President Trump has reiterated on many, many occasions he will nominate to the Supreme Court only jurists in the mold of the late Justice Antonin Scalia. That promise was instrumental in Trump’s ability to carry 81% of the White Evangelical vote and tens of millions of single-issue pro-life voters. Mr. Trump fully understands that.

At his first formal post-election press conference, Mr. Trump told reporters

I think it’s one of the reasons I got elected, I think the people of this country did not want to see what was happening with the Supreme Court, so I think it was a very, very big decision as to why I was elected.

How important was the question of appointments to the Supreme Court? One of the exit poll questions asked just that.

About 12% (56% times 21%) of those who voted for Trump said Supreme Court appointments were the most important factor, compared to about 8 % for Hillary (41% times 21%), a little over a three point advantage in one of the closest presidential elections of all time.

What else? The eventual nominee may well have been approved overwhelmingly for their current judicial position. But that will make no difference to pro-abortion Democrats. They will announce that this was a vote in favor of a secondary judicial position, not the ultimate: the Supreme Court.

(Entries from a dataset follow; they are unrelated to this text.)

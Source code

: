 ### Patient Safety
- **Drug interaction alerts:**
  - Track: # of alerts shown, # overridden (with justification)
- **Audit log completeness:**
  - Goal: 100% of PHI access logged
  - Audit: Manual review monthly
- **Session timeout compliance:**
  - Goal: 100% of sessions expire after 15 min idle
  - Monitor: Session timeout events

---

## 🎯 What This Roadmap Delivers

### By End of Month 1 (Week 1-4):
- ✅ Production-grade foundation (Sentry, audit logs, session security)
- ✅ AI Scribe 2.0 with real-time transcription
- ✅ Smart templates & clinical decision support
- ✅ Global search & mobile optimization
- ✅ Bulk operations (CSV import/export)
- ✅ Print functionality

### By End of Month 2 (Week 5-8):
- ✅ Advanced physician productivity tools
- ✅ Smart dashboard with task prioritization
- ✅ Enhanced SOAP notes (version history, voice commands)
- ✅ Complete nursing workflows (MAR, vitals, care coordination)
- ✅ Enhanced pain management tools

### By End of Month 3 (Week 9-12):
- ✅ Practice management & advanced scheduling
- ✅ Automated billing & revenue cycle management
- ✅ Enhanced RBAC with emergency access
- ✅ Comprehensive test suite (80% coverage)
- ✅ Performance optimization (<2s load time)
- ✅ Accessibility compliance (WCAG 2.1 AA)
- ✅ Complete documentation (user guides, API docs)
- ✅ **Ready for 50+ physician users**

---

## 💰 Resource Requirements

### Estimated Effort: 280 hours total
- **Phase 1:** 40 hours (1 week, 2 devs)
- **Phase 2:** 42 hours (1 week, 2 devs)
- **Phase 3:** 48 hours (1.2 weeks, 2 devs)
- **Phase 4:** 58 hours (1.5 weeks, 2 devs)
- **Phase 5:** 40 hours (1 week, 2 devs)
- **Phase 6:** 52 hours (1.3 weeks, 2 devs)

There are two other points very much worth mentioning. Currently, it would require 60 votes to break a pro-abortion Democratic filibuster in the Senate. An alternative would be to change the rules so that a nominee to the High Court would require a simple majority. (There are 52 Republican senators.)

Finally, if throwing mud and filibustering isn’t enough, pro-abortionists will attempt to divide supporters of whomever it is President Trump nominates Tuesday. The divide-and-conquer strategy is as old as the hills and works only if supporters allow themselves to be duped.

More tomorrow.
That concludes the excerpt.